Abstract:An experimental method of preparing Mg-Gd-Y-Zr alloy solidified at controlled cooling rate, acquiring temperature-time data during the solidification process, and calculating the temperature inside the alloy was established. The experiments were carried out on Mg-6Gd-3Y-0.5Zr (mass fraction, %) (GW63K) alloys, and several GW63K alloy specimens cooled at different rates in the range of 0.13-0.33 ℃/s were prepared. The solidification microstructure and quantitative information of the GW63K alloys were characterized by using X-ray tomography technique and SEM. The effects of cooling rate on the microstructure and quantitative information were discussed. Besides, the quantitative relationships between cooling rate and volume fractions of the eutectics and secondary phase were proposed, respectively. The results show that the eutectics of GW63K alloy which distribute at the grain boundaries present network-like morphology, and the secondary phase with irregular morphology distributes in the eutectics.
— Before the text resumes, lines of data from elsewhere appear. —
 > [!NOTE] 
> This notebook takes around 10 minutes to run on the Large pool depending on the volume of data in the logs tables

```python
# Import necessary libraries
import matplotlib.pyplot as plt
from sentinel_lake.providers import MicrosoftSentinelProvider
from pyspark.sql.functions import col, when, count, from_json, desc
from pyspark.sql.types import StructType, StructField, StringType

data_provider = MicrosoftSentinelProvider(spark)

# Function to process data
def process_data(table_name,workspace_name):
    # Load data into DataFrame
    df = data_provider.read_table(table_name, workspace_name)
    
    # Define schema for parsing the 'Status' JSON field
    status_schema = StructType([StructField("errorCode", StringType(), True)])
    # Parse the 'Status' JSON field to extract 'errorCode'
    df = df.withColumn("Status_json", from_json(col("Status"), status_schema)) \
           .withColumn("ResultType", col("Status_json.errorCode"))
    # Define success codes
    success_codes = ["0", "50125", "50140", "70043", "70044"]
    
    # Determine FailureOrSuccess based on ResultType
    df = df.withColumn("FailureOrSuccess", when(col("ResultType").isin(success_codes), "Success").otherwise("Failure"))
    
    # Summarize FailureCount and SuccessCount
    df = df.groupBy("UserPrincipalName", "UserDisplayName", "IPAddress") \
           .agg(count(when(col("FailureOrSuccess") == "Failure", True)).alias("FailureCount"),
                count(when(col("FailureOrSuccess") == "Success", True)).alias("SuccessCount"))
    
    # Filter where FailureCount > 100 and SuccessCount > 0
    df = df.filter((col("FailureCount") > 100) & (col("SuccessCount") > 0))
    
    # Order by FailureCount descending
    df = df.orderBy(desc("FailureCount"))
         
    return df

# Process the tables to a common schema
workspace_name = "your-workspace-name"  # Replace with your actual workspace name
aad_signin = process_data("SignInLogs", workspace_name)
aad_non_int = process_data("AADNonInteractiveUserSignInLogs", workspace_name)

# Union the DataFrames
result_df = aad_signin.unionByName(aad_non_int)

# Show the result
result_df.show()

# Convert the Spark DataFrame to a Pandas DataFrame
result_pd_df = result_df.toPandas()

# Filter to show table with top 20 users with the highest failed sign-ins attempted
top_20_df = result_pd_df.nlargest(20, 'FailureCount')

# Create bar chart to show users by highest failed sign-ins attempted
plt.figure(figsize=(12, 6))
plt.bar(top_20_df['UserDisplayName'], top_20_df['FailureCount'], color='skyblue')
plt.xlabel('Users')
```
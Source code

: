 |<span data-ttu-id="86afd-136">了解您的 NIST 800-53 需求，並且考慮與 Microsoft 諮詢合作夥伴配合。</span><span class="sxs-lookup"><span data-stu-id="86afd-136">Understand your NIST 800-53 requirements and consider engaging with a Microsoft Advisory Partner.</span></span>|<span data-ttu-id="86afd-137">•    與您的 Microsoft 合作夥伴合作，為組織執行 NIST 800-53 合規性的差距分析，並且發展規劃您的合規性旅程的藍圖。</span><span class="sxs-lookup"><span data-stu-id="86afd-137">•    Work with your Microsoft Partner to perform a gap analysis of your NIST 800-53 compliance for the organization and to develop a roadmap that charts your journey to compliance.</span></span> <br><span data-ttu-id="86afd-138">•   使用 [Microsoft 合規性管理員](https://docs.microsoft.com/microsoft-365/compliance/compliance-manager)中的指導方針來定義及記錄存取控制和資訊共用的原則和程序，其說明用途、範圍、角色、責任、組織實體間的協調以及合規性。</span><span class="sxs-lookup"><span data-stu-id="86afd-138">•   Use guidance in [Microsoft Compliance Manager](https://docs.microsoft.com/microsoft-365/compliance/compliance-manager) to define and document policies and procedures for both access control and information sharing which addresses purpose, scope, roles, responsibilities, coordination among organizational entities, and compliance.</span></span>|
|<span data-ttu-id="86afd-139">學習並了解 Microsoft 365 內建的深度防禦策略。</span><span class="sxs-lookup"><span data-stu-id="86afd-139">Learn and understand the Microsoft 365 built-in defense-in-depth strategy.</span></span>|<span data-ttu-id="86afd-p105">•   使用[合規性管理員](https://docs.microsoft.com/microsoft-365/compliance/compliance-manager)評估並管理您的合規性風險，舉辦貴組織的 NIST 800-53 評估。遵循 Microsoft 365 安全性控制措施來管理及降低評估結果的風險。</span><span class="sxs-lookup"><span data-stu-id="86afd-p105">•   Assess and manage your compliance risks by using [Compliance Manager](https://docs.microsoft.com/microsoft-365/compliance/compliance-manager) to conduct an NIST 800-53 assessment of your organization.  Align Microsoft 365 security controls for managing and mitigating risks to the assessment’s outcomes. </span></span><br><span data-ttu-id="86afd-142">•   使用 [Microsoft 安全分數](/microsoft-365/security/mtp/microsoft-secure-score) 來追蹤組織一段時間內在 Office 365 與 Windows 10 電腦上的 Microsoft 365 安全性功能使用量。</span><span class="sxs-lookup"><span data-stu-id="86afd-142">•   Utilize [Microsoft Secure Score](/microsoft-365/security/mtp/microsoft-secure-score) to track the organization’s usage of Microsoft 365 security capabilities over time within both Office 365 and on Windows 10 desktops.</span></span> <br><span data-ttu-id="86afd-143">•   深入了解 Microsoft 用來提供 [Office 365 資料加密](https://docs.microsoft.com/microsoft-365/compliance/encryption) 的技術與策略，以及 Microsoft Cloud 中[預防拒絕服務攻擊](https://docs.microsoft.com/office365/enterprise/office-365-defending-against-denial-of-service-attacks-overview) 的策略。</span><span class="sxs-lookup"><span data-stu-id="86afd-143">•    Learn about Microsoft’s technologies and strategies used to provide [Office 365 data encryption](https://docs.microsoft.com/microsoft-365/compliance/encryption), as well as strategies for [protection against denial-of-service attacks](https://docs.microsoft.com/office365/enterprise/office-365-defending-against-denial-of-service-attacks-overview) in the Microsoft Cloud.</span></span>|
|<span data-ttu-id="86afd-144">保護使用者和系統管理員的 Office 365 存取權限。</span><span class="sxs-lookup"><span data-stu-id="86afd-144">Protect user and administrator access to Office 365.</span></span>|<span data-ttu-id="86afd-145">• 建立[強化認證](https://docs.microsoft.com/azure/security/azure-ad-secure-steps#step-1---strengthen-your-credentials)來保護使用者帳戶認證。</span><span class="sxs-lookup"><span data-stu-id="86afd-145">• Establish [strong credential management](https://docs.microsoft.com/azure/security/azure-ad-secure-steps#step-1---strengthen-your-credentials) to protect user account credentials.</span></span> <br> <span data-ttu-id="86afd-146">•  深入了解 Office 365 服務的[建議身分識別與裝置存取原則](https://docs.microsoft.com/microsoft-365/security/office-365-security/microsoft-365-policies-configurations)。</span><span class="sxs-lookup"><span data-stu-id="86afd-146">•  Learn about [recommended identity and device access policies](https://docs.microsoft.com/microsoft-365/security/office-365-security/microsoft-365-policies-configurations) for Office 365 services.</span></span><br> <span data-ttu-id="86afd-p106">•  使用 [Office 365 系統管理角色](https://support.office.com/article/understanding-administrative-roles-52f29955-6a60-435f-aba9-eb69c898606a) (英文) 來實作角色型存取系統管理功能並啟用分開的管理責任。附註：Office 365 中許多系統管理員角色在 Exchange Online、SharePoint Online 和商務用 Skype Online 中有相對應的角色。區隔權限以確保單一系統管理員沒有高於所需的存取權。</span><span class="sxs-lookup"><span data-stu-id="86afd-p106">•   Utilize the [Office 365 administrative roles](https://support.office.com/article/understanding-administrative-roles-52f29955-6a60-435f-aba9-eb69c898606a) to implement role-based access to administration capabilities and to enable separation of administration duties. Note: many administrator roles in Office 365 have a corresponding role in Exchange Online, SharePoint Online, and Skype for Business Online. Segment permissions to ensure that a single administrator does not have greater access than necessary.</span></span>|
With the increase of cooling rate in the range of 0.13-0.33 ℃/s, the primary phase with six-fold symmetry is refined. The eutectic networks become denser, more homogeneous and continuous. The secondary phase distributed more dispersively, and the average size of secondary phase become lower. In addition, the volume fractions of eutectics and secondary phase reduce with increasing the cooling rate.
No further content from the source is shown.